Put some kasha in a bowl and ladle the chile verde on top. After I took this picture, I added more liquid sauce on top cause I love chile verde sauce. EATTE ITTE!!!!!!!!!!!!!!!!!!


  1. Saurs says

    I’ve wanted to try that Bulleit shite forever, it’s so pretty looking, but I’m strictly a bottom shelf dame. Should a windfall come my way, would you recommend buying it, CPP? Just for drinking neat, you understand, not mixing it in animal-carcass stews.

  2. James Thompson says

    I made a very similar batch for the Super Bowl.

    I think it needs to simmer a lot longer, then refrigerate and warm and serve next day.

    Also get Hatch chiles! Even if canned.

    The Bourbon and wine sound like a good idea, will try it in my next pot.

  3. blindrobin says

    Those look like green Thai chiles, they’re to dark,skinny,dry,pointy,wrinkly for serranos which are paler, blunter, smoother etc. Nice recipe, I have one quite similar that I got from my neighbor. Yum.

  4. rich says

    In all fairness I should tell you I breed my own rabbits for meat so the rabbit and stock are easy to come by in my house. Chicken stock can be substituted for the rabbit stock. I have no idea where you could buy some, well unless you live in central Massachusetts. You will need a slow-cooker for this recipe.

    Slow-Cooker Rabbit and Potato Curry


    3 tablespoons vegetable oil

    2 tablespoons curry powder (I usually make my own but a good store bought will work)

    1 teaspoon garam masala

    2 medium onions minced

    1 jalapeno chile minced (if you want spicier keep the ribs and seeds otherwise toss them)

    2 tablespoons tomato paste

    4 medium garlic cloves minced or pressed through a garlic press

    1 tablespoon fresh ginger grated


    2 1/2 cups rabbit stock

    1 1/2 pounds red potatoes scrubbed and cut into one inch pieces
    4 medium carrots

    3 tablespoons soy sauce

    3 tablespoons minute tapioca

    4 pounds rabbit (one or two rabbits cut into parts, hind legs, fore legs, and the back cut into two parts cross wise)

    1 cup frozen peas

    2 plum tomatoes, cored, seeded , and chopped fine.

    1/2 cup coconut milk

    1/4 cup minced fresh cilantro leaves

    1. Heat 2 tablespoons of the oil in a 12-inch nonstick skillet over medium-high heat until shimmering. Add the curry powder and garam masala and cook until fragrant, about 10 seconds. Stir in the onions, jalapeño, tomato paste, garlic, ginger, and 1/4 teaspoon salt and cook, stirring often, until the vegetables are lightly browned and softened, 10 to 12 minutes. Stir in 1 cup of the rabbit stock, scraping up any browned bits.

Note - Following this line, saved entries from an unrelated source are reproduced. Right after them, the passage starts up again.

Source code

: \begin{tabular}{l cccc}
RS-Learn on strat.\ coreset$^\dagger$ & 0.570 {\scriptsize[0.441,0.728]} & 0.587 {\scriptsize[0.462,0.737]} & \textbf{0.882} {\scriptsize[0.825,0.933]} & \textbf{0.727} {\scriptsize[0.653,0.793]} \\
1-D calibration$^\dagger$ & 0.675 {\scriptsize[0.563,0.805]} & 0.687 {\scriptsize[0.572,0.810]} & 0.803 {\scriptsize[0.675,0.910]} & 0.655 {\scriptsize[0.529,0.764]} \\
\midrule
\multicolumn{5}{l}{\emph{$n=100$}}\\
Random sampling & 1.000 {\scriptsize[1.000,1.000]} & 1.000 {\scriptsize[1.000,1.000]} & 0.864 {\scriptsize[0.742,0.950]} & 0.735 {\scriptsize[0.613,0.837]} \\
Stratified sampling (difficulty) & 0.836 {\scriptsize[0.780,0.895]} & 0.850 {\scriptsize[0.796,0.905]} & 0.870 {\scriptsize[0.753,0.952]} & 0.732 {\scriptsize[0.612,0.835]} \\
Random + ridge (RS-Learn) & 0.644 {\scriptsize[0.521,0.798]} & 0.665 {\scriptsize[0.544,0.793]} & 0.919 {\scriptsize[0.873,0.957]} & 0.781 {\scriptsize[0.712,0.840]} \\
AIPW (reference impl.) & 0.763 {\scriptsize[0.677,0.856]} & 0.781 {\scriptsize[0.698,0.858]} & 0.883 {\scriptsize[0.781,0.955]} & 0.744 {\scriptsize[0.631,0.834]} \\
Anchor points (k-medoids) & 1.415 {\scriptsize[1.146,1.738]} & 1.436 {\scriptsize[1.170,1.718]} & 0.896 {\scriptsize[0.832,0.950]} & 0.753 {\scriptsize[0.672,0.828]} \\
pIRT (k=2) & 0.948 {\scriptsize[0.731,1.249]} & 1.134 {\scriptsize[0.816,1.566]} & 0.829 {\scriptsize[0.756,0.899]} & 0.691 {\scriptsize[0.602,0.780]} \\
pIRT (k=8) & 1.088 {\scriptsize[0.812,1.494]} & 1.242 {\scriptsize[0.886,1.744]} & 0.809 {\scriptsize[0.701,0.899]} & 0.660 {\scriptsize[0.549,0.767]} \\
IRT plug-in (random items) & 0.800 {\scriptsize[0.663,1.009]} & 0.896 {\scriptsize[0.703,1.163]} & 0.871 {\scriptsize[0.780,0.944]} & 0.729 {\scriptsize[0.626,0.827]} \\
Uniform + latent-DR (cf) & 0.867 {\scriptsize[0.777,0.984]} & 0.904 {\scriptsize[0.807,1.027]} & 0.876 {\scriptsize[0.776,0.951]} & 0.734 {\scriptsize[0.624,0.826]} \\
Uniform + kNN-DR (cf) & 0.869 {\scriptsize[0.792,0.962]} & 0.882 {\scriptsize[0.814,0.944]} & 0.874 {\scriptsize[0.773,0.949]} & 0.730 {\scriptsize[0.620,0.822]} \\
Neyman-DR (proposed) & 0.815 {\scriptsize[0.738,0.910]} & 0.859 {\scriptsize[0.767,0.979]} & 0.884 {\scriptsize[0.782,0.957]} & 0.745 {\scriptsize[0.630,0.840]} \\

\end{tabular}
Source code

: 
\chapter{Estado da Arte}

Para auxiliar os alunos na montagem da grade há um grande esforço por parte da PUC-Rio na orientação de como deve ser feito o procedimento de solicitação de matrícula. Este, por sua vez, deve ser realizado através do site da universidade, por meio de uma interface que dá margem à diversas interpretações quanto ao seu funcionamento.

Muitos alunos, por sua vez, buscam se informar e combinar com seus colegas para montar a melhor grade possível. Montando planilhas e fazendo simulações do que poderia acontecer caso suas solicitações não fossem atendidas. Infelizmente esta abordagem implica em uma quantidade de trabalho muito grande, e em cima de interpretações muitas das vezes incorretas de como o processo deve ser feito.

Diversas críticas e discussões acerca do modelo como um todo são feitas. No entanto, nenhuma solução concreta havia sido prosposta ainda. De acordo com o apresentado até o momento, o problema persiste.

    2. Transfer the mixture to the slow cooker and stir in the remaining 1 1/2 cups rabbit stock, ­potatoes, carrots, soy sauce, and tapioca until evenly combined. Season the rabbit with salt and pepper and nestle it in the slow cooker. Cover and cook on low until the rabbit is tender, 4 to 5 hours.

    3. Remove the rabbit parts, let cool, then shred the meat off the bones.

    4. Let the cooking liquid settle for 5 minutes, then gently tilt the slow cooker and remove as much fat as possible from the surface using a large spoon. Stir in the peas, tomatoes, coconut milk, shredded rabbit meat and cilantro and let stand until the peas and tomatoes are heated through, about 5 minutes longer. Season with salt and pepper to taste before serving.

  5. says

    I made this tonight, using chicken. My tongue and stomach (as well as everyone else’s here) wish to thank you. It tasted amazing.